実践!社長の財務
資産にのせない...【実践!社長の財務】第196号
2007.08.06
おはようございます。
税理士の北岡修一です。
秋に近づき少しずつ税法改正の話題も出るようになってきました。
消費税増税は、既定路線かと思っていましたが、参院選自民党の大敗でどうなるか、わからなくなってきたところもありますね。
これからの議論を注目したいと思います。
ということで、本日も「実践!社長の財務」いってみましょう!
資産にのせない...
試算表を良くしていく、すなわち会社の財務内容を良くしていくには、まずは、「資産にのせない」ことを心がけるべきです。
もちろん、あるのに隠せ、ということではありません。
預金や在庫、貸付金など、実際にあるものは、のせなければ不正な会計処理になってしまいます。
これらは当然、のせていくことになります。
ここでいう「資産にのせない」とは、会計処理のやり方次第では、資産にのせなくていい場合は、できる限りのせない方法を採ろう、
あるいは、のせるべきでないものは、税法の規定にかかわらず、のせないようにしよう、ということです。
たとえば、
・固定資産は、税法基準の少額減価償却資産や一括償却資産を使って、できるだけ経費として処理する。(10万円、20万円、30万円基準)
・上記にあたり、固定資産はできるだけ細かい明細を取り、上記基準が適用できるように細分化する。

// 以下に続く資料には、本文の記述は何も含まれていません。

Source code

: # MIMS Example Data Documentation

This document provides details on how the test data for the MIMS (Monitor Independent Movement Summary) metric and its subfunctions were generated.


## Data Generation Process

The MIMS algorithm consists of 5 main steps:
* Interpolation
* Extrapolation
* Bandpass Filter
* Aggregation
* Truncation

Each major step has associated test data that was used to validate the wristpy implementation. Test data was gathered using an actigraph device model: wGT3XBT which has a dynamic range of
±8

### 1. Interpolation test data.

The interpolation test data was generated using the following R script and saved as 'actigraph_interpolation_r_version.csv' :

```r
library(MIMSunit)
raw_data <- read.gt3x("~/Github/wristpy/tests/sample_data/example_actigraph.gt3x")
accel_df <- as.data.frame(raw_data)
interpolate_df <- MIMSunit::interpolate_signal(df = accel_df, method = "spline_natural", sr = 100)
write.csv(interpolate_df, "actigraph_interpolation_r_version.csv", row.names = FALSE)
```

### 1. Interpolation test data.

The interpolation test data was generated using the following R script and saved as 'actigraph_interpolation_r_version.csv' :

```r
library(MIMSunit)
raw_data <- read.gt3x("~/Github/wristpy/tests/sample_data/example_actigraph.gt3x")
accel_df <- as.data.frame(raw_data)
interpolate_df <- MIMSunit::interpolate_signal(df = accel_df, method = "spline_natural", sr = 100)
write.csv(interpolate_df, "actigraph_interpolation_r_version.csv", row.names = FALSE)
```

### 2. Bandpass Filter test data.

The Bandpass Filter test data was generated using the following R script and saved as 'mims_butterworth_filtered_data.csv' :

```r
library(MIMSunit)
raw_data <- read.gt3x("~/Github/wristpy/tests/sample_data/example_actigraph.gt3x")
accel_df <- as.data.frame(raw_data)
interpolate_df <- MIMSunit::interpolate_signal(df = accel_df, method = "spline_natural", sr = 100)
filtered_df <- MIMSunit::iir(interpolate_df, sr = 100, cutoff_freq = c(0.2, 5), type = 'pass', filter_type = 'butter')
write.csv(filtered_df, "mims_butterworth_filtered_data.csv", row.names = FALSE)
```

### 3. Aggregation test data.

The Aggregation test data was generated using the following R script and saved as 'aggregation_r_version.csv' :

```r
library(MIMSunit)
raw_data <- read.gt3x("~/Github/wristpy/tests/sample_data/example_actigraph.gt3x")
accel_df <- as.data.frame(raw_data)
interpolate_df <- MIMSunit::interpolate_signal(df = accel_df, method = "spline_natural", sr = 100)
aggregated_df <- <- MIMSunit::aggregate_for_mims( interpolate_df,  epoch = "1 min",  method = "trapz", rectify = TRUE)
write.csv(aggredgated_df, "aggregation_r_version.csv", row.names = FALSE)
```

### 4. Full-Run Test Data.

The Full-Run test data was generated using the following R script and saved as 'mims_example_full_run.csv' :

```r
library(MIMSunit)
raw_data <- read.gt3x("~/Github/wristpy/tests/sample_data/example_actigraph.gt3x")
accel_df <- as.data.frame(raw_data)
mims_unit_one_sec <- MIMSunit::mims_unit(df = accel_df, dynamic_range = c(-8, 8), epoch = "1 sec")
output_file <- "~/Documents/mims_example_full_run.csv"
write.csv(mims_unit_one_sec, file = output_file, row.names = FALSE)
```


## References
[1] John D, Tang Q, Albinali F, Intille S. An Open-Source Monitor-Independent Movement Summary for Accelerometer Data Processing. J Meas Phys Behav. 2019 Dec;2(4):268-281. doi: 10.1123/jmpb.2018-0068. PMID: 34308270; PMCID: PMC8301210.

・固定資産の耐用年数は、できるだけ短いものを取れるように工夫する。
・特別償却(または税額控除)が、できないかを検討する。
・その資産が使われなくなった場合など、除却をきちんと行なう。
・その資産について、修繕や改良をした支出は、税法基準などを照らし合わせ、できるだけ経費として落とすようにする。
・商品などの棚卸資産は、在庫を計上するが、不良品や陳腐化したものなどは、基準を作ってできるだけ早く落とすようにする。
・有価証券は、時価等を常にチェックし、一定の基準(社内基準)を下回ったら評価減をする。
・売掛金については、こまめに回収のチェックをし、滞留をさせないように督促などをしていく。
・売掛金の滞留などが長くなってしまった場合は、貸倒引当金を積んだり、場合によっては貸倒損失とする。
・常に不要な資産はないか、減らせる資産はないかをチェックし、不要な資産は売却して現金化するか、売却不能であれば、損失で落とすことを検討する。
などなどです。
上記は固定資産が中心にはなりましたが、常に月次において資産を見て、その資産性について、検討しておくことを心がけて欲しいと思います。
なお、上記は税法で損金になるかどうかは、また別の問題です。
税法でも落とせれば一番いいのですが、場合によっては税法上は無理なこともあります。
ただ、その場合でも、「これは資産性がないので落とした方がいい」というのであれば、是非、貸借対照表から落としてください。
貸借対照表は、税法のために作るものではないからです。
貸借対照表は、会社の真の財政状態を見るものです。
税法のしばりで、資産性がないものを資産にのせておくというのは、経営を見誤ってしまう恐れがあります。
是非、実態を見て欲しいと思いますね。
税法上は、申告書で申告調整(損益計算書の利益に加算したり、減算したりすること)を行ないますので、問題はありません。
なぜ、ここまで資産を厳しく見ていくのか。
それは、強い会社・儲かる会社にするためです。
現状を正しく認識すること、厳しく見ることが、経営の改善につながり、ひいては会社を良くしていきます。
経営者は、貸借対照表や損益計算書を見て、若干資産性に欠けるものが載っていることをわかっていつつも、やはりこれらの書類の数値が頭に残ってしまうものです。
水増しされた数値が、自社の現状の数値だと頭にインプットされていってしまいます。それで、甘さが出てきてしまうんですね。
実態以上に粉飾された状態が自社の現状であると思い、余裕のある経営になってしまったりします。
本当の姿はもっと厳しい状態であるのに...
これは本当に怖いことです。経営のトップが自らの資料にだまされてしまうのですから...
だからこそ、貸借対照表は特に厳しく作って、見ておいた方がいいと思うのです。
ということで、是非「できるだけ資産にのせない」ような会計処理をしていってください。
編集後記
今週は、7~9日フルではないのですが、夏休みを取ろうと思っています。本当はじっくりと長期バカンスでもしたいのですが、私と家族の日程をすり合わせていくと...こんなところで落ち着いてしまいました。これではやはり近場くらいしかいけないですね。